Everyone makes mistakes, but when it comes to Supreme Court jurisprudence, very few make the kind of mistakes Supreme Court Justice
Antonin Scalia made in his dissent this week on the Clean Air Act.
The decision upheld an Environmental Protection Agency regulation managing interstate air pollution. In his dissent, Scalia accused the six justices who upheld the rule of writing a decision that "feeds the uncontrolled growth of the administrative state at the expense of government by the people," and of approving an "undemocratic revision of the Clean Air Act." But Jonathan Adler, a professor at the Case Western University School of Law and a writer for the conservative law blog Volokh Conspiracy, noted that Scalia's dissent misstates the context of a 2001 Clean Air Act case, Whitman v. American Trucking Assns., Inc., in which Scalia himself actually wrote the opinion. Scalia identified the case as one in which the EPA sought to consider cost-effectiveness in developing regulations when the reverse was true.
Sahil Kapur
explained that it's" exceedingly rare to see a factual error that helps form the basis for an opinion." How rare?

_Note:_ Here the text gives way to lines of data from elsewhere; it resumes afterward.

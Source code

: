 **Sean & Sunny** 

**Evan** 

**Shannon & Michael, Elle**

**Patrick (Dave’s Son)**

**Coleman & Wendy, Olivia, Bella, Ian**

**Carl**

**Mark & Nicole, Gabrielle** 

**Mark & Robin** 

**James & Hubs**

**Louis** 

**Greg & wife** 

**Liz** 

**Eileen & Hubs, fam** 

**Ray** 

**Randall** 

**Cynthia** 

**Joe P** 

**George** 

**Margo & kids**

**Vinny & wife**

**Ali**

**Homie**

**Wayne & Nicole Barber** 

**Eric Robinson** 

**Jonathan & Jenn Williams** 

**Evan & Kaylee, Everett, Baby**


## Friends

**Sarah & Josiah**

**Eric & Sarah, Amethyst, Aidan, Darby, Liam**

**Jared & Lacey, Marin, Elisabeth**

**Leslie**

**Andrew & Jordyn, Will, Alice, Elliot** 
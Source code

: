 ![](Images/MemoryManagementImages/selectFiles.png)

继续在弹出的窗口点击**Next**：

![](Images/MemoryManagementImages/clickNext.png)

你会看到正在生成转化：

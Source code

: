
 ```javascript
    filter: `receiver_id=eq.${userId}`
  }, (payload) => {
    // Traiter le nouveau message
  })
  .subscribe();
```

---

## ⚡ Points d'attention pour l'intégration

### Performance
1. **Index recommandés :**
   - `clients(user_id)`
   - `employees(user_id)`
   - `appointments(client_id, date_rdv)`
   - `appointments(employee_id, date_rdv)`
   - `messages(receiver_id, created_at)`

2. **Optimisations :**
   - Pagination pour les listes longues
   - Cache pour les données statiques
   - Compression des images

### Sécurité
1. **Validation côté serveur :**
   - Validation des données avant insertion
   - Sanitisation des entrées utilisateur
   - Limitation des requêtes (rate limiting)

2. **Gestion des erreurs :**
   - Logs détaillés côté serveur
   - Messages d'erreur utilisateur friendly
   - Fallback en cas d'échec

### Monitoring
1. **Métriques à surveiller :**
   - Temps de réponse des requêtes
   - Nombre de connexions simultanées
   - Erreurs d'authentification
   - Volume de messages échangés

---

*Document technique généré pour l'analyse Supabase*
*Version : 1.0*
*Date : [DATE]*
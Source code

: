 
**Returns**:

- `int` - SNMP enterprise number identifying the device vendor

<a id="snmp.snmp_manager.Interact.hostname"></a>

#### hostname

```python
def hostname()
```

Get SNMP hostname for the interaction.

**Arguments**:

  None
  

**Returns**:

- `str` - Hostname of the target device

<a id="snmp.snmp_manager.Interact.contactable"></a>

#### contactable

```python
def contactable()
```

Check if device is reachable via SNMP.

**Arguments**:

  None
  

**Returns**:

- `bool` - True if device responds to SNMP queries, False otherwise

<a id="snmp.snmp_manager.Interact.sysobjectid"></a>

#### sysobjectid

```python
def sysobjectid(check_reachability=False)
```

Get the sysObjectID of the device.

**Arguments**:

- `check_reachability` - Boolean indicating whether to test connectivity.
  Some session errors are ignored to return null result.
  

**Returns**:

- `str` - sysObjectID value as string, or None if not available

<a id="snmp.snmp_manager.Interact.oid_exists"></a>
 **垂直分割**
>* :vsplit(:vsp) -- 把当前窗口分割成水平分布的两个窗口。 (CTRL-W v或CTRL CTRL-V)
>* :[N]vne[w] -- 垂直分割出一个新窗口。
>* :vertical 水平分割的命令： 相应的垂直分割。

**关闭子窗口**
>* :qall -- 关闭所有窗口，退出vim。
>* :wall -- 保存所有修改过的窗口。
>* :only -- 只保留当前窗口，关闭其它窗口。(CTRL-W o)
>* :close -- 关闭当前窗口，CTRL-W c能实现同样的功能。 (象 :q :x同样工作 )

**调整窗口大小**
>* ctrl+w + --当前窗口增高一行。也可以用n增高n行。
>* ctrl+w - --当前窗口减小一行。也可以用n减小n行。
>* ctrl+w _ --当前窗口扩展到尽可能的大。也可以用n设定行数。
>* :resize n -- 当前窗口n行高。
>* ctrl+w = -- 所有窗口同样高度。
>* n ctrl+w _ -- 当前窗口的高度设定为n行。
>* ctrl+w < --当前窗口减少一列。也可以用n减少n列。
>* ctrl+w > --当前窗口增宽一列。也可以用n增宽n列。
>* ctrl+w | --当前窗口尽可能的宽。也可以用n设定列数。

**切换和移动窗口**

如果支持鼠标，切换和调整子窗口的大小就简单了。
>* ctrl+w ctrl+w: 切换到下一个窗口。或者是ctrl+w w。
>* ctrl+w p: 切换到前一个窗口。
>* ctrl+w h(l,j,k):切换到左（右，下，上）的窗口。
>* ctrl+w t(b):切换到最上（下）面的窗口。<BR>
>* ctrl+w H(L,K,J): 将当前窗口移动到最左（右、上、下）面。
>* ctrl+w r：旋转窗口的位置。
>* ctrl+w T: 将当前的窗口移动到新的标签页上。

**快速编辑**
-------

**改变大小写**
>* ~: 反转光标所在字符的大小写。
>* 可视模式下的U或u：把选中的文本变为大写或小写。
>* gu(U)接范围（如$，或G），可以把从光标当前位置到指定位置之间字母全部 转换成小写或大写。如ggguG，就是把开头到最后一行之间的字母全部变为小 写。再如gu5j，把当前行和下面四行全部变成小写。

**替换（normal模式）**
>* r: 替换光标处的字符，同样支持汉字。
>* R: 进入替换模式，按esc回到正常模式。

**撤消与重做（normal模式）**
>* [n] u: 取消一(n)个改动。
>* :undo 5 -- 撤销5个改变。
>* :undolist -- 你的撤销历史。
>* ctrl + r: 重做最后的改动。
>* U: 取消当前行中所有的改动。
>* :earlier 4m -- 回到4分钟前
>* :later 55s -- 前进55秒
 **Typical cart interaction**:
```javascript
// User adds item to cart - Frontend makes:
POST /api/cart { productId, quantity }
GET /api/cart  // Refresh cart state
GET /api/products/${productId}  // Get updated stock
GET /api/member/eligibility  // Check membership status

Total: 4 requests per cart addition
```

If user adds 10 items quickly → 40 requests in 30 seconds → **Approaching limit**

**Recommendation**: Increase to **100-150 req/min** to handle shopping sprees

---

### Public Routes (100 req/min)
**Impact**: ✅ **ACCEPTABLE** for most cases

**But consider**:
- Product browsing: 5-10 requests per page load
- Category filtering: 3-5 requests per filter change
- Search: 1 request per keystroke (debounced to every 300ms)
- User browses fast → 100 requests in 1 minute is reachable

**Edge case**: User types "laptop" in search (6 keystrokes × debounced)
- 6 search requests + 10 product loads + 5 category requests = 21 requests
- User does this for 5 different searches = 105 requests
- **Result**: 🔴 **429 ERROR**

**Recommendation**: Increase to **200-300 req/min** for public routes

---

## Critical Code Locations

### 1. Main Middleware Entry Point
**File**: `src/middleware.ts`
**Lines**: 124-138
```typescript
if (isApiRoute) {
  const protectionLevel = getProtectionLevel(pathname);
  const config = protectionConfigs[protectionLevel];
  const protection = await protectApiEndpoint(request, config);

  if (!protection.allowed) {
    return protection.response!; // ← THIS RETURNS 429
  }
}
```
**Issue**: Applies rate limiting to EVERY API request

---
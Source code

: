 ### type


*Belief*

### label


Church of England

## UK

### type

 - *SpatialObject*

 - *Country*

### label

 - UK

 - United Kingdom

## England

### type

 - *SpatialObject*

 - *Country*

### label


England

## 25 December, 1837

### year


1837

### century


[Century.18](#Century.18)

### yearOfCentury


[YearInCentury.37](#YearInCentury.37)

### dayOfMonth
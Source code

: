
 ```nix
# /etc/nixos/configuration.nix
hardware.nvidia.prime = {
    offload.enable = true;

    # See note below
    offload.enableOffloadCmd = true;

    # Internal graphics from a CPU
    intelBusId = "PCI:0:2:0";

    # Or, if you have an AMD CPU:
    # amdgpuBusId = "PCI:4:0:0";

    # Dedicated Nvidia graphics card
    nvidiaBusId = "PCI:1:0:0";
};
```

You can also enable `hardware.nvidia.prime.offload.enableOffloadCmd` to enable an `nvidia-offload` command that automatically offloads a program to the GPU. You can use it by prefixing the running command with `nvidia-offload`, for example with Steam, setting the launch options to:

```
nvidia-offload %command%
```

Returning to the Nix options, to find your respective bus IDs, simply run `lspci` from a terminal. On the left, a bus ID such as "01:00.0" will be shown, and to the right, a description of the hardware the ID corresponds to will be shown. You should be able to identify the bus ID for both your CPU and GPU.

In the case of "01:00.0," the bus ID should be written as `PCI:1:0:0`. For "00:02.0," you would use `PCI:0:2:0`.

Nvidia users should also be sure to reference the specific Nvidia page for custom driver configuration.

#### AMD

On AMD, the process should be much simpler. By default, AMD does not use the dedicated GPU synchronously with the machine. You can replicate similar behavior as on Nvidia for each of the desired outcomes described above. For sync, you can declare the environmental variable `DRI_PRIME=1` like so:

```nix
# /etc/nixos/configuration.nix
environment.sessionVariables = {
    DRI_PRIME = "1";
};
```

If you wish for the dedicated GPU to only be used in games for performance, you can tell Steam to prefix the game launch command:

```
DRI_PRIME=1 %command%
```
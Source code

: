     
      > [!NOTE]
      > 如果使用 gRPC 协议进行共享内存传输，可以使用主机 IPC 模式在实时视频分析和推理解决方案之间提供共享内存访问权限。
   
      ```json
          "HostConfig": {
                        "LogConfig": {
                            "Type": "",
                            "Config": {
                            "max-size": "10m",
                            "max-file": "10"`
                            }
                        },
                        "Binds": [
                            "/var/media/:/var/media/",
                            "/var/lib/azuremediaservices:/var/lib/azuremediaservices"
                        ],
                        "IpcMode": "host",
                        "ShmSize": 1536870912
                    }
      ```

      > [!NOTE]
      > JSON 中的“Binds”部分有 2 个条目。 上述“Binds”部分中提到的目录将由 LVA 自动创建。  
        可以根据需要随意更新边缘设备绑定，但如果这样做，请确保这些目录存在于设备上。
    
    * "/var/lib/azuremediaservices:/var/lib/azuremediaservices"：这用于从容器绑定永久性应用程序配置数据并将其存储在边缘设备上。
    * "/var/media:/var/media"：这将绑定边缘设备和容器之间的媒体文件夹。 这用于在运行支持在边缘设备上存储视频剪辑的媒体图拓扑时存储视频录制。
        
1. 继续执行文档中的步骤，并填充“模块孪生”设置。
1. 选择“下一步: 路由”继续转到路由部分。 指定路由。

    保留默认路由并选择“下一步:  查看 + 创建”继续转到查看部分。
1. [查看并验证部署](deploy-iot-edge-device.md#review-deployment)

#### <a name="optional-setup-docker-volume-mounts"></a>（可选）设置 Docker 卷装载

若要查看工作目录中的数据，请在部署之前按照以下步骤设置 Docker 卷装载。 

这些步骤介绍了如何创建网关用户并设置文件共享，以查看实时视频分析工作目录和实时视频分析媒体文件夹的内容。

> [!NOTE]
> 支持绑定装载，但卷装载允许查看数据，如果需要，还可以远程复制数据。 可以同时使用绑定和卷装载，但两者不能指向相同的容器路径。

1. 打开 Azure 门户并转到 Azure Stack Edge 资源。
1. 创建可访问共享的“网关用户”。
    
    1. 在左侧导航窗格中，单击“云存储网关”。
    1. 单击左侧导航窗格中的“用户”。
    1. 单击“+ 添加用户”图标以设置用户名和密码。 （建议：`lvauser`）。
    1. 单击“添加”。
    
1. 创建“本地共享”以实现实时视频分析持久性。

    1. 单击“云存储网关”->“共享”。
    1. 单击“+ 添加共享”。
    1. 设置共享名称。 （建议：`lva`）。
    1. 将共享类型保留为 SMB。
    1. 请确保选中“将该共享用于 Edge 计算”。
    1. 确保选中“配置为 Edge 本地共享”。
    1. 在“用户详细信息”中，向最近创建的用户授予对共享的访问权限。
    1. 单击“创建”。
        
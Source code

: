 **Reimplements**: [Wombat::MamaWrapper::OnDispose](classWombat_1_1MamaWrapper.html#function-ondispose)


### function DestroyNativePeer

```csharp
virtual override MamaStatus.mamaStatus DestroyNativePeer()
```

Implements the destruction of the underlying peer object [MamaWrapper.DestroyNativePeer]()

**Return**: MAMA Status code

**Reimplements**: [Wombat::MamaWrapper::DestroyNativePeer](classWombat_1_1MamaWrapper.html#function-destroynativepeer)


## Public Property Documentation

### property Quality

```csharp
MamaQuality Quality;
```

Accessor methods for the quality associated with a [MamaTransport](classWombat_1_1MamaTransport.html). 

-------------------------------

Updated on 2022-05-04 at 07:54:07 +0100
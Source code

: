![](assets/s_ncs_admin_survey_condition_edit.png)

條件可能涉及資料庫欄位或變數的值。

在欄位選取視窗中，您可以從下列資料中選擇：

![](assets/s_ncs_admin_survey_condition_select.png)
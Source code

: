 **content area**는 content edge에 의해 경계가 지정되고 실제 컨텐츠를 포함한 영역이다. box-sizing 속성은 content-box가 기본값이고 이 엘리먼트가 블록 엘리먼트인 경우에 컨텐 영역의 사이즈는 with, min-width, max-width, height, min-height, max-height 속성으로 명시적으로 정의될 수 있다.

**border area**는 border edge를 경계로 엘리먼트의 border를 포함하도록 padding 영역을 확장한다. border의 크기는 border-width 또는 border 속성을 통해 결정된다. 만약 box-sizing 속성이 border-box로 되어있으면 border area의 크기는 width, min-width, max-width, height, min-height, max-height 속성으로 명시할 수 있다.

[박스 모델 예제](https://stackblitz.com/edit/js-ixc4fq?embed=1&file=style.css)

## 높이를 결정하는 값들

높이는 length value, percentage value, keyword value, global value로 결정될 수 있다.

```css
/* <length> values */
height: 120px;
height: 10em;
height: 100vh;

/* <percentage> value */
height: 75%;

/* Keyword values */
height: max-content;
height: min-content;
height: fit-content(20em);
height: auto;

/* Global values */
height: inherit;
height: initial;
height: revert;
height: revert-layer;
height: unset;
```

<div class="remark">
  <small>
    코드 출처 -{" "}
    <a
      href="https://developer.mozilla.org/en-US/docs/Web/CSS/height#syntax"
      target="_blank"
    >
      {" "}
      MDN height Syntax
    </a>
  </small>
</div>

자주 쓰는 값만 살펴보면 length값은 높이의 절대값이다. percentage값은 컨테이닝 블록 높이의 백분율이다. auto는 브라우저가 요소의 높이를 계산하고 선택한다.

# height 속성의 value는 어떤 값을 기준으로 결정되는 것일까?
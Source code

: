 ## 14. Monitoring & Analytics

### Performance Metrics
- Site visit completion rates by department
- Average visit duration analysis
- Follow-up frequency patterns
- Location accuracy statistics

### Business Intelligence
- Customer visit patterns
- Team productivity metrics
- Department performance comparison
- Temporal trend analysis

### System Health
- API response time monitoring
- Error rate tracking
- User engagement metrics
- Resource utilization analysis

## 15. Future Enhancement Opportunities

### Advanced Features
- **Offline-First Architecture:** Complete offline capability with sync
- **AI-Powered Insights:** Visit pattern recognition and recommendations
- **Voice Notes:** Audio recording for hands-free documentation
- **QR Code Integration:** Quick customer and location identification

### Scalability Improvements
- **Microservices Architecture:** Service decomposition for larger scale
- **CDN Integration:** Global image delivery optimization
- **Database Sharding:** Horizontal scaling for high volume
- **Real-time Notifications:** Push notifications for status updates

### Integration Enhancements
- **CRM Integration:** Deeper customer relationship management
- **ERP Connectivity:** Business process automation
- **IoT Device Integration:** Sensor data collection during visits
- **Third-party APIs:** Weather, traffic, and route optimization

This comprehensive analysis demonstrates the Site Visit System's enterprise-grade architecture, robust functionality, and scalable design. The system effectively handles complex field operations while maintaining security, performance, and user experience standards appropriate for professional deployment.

"This is a topic I know fair amount about, and I do not know of any other instance when a Justice has mischaracterized one of his own prior opinions, let alone in such a loud fashion and when he is otherwise criticizing others for their blunders,"
said Richard J. Lazarus, a Harvard law professor. "I strongly doubt it has ever happened before."
The larger significance, of course, is not about pointing and laughing at a justice's unfortunate, and perhaps unprecedented, misstep.
Rather, as Brian Beutler
noted, the fact that Scalia tried to take a shot at his colleagues and managed to get the entire story backwards, even when discussing a ruling he personally wrote, speaks to "a recognition among critics and even some former admirers that Scalia has been operating as a GOP henchman in a black robe for years and years now."
Scalia makes law. I can't think of a more damning indictment of a Supreme Court justice than failing a consistency test that normally applies to opinion journalists. Even if he didn't have an army of clerks tasked with catching errors large and small, Scalia only pantsed himself because he lacks the integrity of a decent liberal or conservative pundit. And as long as we're applying journalistic tests to justices, the Court changed Scalia's dissent without any fanfare or formal correction after outside observers spotted his blunder. Scalia's already confirmed to a lifetime position on the Court, but I really wonder if the Senate would overlook it if a future nominee committed an error of such significance.
It wasn't too long ago that Scalia had cultivated a distinct reputation: he was a far-right jurist who nevertheless enjoyed the respect of the legal community, regardless of ideology.
Those days are over and Scalia has become something a punch-line to a sad joke. His
Holocaust references; his
over-the-top dissent in the DOMA case; his
political antics that appear to be an audition for a slot on “Fox & Friends” – it’s all been a bit much. Any sense of stature or credibility Scalia once has has faded away, replaced with a bumbling caricature.
Two years, a constitutional law professor at UCLA said the conservative justice has “
finally jumped the shark.” Adam Serwer
joked at the time, “If you put Scalia on 'Fox and Friends' you’d have to squint to notice the difference.”
And yet, the right-wing justice can't seem to help himself. He jumped the shark, circled, and decided to jump it again. It's hard to watch.